■ ACTIVITY
Check every line of the data and copy the ones where "already" appears.

■ AVAILABLE RECORDS
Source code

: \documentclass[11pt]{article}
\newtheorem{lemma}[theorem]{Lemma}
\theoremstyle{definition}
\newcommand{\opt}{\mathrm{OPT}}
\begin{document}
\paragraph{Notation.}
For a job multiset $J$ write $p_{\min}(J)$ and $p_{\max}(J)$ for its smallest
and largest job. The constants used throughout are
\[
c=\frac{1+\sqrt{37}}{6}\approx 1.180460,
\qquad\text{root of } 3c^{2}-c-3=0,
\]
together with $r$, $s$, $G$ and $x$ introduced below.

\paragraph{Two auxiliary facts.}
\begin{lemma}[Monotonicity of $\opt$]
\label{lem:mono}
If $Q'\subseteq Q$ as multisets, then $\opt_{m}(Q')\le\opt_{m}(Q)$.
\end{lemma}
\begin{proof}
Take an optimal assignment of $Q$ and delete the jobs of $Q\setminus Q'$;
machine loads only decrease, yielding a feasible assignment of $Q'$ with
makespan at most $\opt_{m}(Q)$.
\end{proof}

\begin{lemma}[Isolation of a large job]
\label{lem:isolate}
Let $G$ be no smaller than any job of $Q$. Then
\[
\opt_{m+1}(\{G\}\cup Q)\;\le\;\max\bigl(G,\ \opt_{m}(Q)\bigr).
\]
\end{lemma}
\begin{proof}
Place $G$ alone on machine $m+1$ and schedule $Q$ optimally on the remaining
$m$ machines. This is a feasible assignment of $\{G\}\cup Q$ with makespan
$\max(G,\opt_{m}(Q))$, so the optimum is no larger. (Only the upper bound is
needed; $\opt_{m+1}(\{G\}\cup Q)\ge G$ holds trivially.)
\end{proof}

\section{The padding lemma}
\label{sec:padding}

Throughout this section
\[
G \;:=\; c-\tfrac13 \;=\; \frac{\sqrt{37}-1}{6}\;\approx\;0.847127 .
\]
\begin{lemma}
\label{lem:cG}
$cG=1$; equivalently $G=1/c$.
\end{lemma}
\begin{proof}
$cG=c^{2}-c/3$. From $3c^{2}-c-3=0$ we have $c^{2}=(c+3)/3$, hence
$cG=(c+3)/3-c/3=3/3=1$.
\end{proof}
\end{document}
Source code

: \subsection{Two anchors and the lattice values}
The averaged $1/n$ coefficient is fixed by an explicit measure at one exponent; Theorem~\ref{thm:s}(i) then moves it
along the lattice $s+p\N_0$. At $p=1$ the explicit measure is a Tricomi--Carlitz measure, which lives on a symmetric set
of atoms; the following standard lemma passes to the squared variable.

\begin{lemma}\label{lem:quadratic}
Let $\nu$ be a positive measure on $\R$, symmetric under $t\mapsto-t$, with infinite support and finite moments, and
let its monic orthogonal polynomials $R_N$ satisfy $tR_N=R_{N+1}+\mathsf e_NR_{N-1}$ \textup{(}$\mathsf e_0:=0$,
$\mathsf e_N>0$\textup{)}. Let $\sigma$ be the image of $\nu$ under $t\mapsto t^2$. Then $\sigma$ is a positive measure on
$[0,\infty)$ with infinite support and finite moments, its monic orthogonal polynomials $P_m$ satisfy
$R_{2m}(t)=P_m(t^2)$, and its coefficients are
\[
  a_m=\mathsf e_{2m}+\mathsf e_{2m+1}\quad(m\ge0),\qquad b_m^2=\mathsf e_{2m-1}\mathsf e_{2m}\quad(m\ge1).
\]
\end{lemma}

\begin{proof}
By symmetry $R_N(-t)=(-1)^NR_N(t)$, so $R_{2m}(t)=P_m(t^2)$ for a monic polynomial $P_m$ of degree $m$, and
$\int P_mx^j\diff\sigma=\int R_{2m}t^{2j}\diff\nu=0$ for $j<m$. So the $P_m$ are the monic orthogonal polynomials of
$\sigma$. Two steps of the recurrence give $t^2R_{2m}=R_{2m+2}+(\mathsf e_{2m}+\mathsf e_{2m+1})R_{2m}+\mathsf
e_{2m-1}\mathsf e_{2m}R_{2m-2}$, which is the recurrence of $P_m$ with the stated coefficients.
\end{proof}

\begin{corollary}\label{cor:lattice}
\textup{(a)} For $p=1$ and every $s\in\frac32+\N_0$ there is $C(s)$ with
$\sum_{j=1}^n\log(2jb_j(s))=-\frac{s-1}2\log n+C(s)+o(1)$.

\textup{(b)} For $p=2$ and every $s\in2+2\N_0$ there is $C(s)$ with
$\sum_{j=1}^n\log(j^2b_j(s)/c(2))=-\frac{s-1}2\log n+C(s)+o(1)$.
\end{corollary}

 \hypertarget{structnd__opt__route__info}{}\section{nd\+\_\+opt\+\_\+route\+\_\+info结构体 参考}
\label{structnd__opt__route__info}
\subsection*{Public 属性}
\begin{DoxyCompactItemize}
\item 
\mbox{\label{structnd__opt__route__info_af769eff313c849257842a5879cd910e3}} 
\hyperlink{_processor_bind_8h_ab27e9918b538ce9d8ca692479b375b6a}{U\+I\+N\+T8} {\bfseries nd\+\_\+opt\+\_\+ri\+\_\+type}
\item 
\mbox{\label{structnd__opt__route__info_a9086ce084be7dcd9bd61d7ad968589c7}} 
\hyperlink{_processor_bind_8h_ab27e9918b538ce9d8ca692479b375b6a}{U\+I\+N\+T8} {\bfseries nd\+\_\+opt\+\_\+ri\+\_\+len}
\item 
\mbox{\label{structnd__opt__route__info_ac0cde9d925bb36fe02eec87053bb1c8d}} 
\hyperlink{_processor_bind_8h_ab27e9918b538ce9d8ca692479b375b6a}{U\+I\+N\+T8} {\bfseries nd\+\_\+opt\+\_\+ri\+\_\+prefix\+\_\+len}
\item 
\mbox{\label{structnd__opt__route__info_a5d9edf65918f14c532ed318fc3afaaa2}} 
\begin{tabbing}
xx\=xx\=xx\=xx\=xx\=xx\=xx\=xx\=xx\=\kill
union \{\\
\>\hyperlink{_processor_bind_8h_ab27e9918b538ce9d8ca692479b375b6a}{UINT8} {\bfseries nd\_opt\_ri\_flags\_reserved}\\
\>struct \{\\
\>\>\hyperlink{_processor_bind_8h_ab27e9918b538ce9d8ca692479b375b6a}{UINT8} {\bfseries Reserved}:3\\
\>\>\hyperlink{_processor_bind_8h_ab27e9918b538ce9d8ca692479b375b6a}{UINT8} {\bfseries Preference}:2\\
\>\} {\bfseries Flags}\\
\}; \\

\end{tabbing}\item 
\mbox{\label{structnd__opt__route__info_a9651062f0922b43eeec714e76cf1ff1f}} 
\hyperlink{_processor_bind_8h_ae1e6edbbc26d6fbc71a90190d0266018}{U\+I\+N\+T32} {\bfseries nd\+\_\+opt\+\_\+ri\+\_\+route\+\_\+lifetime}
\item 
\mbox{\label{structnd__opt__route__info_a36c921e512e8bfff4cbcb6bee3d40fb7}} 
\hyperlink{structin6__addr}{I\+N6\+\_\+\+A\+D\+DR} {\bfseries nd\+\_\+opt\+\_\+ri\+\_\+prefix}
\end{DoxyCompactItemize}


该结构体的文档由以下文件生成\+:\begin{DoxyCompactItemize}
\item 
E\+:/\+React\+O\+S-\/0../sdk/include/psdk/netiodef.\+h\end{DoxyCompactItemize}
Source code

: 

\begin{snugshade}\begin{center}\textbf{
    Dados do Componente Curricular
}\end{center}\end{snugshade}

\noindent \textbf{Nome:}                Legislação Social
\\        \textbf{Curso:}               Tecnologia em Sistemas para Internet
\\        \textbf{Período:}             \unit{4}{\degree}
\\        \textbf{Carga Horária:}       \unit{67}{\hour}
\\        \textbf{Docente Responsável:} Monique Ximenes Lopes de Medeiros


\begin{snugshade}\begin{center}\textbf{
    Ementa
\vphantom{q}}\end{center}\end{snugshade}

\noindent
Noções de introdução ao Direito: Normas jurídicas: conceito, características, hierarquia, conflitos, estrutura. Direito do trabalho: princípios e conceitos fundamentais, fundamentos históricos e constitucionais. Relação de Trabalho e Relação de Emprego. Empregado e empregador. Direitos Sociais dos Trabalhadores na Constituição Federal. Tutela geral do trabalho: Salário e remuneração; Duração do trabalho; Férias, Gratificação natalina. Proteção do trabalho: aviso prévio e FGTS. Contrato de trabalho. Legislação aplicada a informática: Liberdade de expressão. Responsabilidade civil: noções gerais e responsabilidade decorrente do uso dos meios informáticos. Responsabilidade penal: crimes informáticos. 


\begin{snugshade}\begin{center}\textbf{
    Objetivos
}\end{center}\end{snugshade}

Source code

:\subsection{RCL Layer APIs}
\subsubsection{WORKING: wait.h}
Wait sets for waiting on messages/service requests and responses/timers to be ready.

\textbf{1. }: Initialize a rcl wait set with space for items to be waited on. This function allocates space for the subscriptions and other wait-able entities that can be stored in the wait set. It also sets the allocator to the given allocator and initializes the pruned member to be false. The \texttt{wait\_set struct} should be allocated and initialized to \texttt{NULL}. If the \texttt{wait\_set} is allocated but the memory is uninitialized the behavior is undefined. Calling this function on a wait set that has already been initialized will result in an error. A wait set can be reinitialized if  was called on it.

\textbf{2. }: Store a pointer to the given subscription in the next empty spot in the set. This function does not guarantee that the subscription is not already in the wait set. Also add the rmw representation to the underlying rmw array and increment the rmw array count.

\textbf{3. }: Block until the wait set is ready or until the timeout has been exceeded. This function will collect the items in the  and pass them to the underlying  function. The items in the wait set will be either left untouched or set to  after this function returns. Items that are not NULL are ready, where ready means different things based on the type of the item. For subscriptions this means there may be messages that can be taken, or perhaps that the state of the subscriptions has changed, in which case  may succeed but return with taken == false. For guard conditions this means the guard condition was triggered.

■ FINAL ANSWER
\textbf{1. }: Initialize a rcl wait set with space for items to be waited on. This function allocates space for the subscriptions and other wait-able entities that can be stored in the wait set. It also sets the allocator to the given allocator and initializes the pruned member to be false. The \texttt{wait\_set struct} should be allocated and initialized to \texttt{NULL}. If the \texttt{wait\_set} is allocated but the memory is uninitialized the behavior is undefined. Calling this function on a wait set that has already been initialized will result in an error. A wait set can be reinitialized if  was called on it.
\textbf{2. }: Store a pointer to the given subscription in the next empty spot in the set. This function does not guarantee that the subscription is not already in the wait set. Also add the rmw representation to the underlying rmw array and increment the rmw array count.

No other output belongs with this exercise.